* **How to complete this task**
Retype only what runs from the beginning of the data through the line with "- **Status**: Beta"; please omit the pictures and keep every line exact.

* **Records for this exercise**
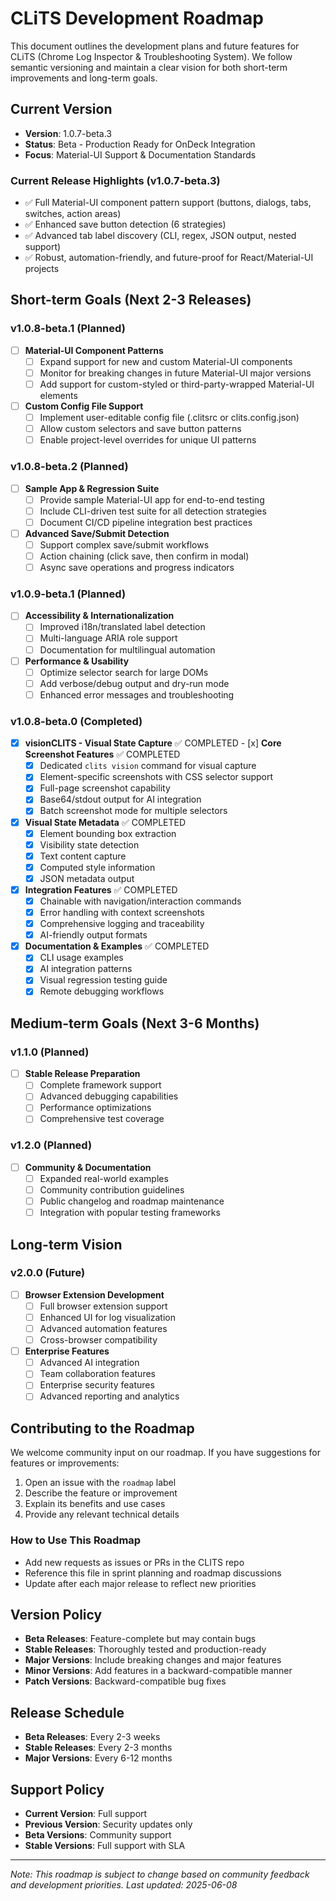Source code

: # CLiTS Development Roadmap

This document outlines the development plans and future features for CLiTS (Chrome Log Inspector & Troubleshooting System). We follow semantic versioning and maintain a clear vision for both short-term improvements and long-term goals.

## Current Version
- **Version**: 1.0.7-beta.3
- **Status**: Beta - Production Ready for OnDeck Integration
- **Focus**: Material-UI Support & Documentation Standards

### Current Release Highlights (v1.0.7-beta.3)
- ✅ Full Material-UI component pattern support (buttons, dialogs, tabs, switches, action areas)
- ✅ Enhanced save button detection (6 strategies)
- ✅ Advanced tab label discovery (CLI, regex, JSON output, nested support)
- ✅ Robust, automation-friendly, and future-proof for React/Material-UI projects

## Short-term Goals (Next 2-3 Releases)

### v1.0.8-beta.1 (Planned)
- [ ] **Material-UI Component Patterns**
  - [ ] Expand support for new and custom Material-UI components
  - [ ] Monitor for breaking changes in future Material-UI major versions
  - [ ] Add support for custom-styled or third-party-wrapped Material-UI elements

- [ ] **Custom Config File Support**
  - [ ] Implement user-editable config file (.clitsrc or clits.config.json)
  - [ ] Allow custom selectors and save button patterns
  - [ ] Enable project-level overrides for unique UI patterns

### v1.0.8-beta.2 (Planned)
- [ ] **Sample App & Regression Suite**
  - [ ] Provide sample Material-UI app for end-to-end testing
  - [ ] Include CLI-driven test suite for all detection strategies
  - [ ] Document CI/CD pipeline integration best practices

- [ ] **Advanced Save/Submit Detection**
  - [ ] Support complex save/submit workflows
  - [ ] Action chaining (click save, then confirm in modal)
  - [ ] Async save operations and progress indicators

### v1.0.9-beta.1 (Planned)
- [ ] **Accessibility & Internationalization**
  - [ ] Improved i18n/translated label detection
  - [ ] Multi-language ARIA role support
  - [ ] Documentation for multilingual automation

- [ ] **Performance & Usability**
  - [ ] Optimize selector search for large DOMs
  - [ ] Add verbose/debug output and dry-run mode
  - [ ] Enhanced error messages and troubleshooting

### v1.0.8-beta.0 (Completed)
  - [x] **visionCLITS - Visual State Capture** ✅ COMPLETED
        - [x] **Core Screenshot Features** ✅ COMPLETED
      - [x] Dedicated `clits vision` command for visual capture
      - [x] Element-specific screenshots with CSS selector support
      - [x] Full-page screenshot capability
      - [x] Base64/stdout output for AI integration
      - [x] Batch screenshot mode for multiple selectors

  - [x] **Visual State Metadata** ✅ COMPLETED
    - [x] Element bounding box extraction
    - [x] Visibility state detection
    - [x] Text content capture
    - [x] Computed style information
    - [x] JSON metadata output

  - [x] **Integration Features** ✅ COMPLETED
    - [x] Chainable with navigation/interaction commands
    - [x] Error handling with context screenshots
    - [x] Comprehensive logging and traceability
    - [x] AI-friendly output formats

  - [x] **Documentation & Examples** ✅ COMPLETED
    - [x] CLI usage examples
    - [x] AI integration patterns
    - [x] Visual regression testing guide
    - [x] Remote debugging workflows

## Medium-term Goals (Next 3-6 Months)

### v1.1.0 (Planned)
- [ ] **Stable Release Preparation**
  - [ ] Complete framework support
  - [ ] Advanced debugging capabilities
  - [ ] Performance optimizations
  - [ ] Comprehensive test coverage

### v1.2.0 (Planned)
- [ ] **Community & Documentation**
  - [ ] Expanded real-world examples
  - [ ] Community contribution guidelines
  - [ ] Public changelog and roadmap maintenance
  - [ ] Integration with popular testing frameworks

## Long-term Vision

### v2.0.0 (Future)
- [ ] **Browser Extension Development**
  - [ ] Full browser extension support
  - [ ] Enhanced UI for log visualization
  - [ ] Advanced automation features
  - [ ] Cross-browser compatibility

- [ ] **Enterprise Features**
  - [ ] Advanced AI integration
  - [ ] Team collaboration features
  - [ ] Enterprise security features
  - [ ] Advanced reporting and analytics

## Contributing to the Roadmap

We welcome community input on our roadmap. If you have suggestions for features or improvements:

1. Open an issue with the `roadmap` label
2. Describe the feature or improvement
3. Explain its benefits and use cases
4. Provide any relevant technical details

### How to Use This Roadmap
- Add new requests as issues or PRs in the CLITS repo
- Reference this file in sprint planning and roadmap discussions
- Update after each major release to reflect new priorities

## Version Policy

- **Beta Releases**: Feature-complete but may contain bugs
- **Stable Releases**: Thoroughly tested and production-ready
- **Major Versions**: Include breaking changes and major features
- **Minor Versions**: Add features in a backward-compatible manner
- **Patch Versions**: Backward-compatible bug fixes

## Release Schedule

- **Beta Releases**: Every 2-3 weeks
- **Stable Releases**: Every 2-3 months
- **Major Versions**: Every 6-12 months

## Support Policy

- **Current Version**: Full support
- **Previous Version**: Security updates only
- **Beta Versions**: Community support
- **Stable Versions**: Full support with SLA

---

*Note: This roadmap is subject to change based on community feedback and development priorities. Last updated: 2025-06-08*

* **Reply**
Source code

: # CLiTS Development Roadmap

This document outlines the development plans and future features for CLiTS (Chrome Log Inspector & Troubleshooting System). We follow semantic versioning and maintain a clear vision for both short-term improvements and long-term goals.

## Current Version
- **Version**: 1.0.7-beta.3
- **Status**: Beta - Production Ready for OnDeck Integration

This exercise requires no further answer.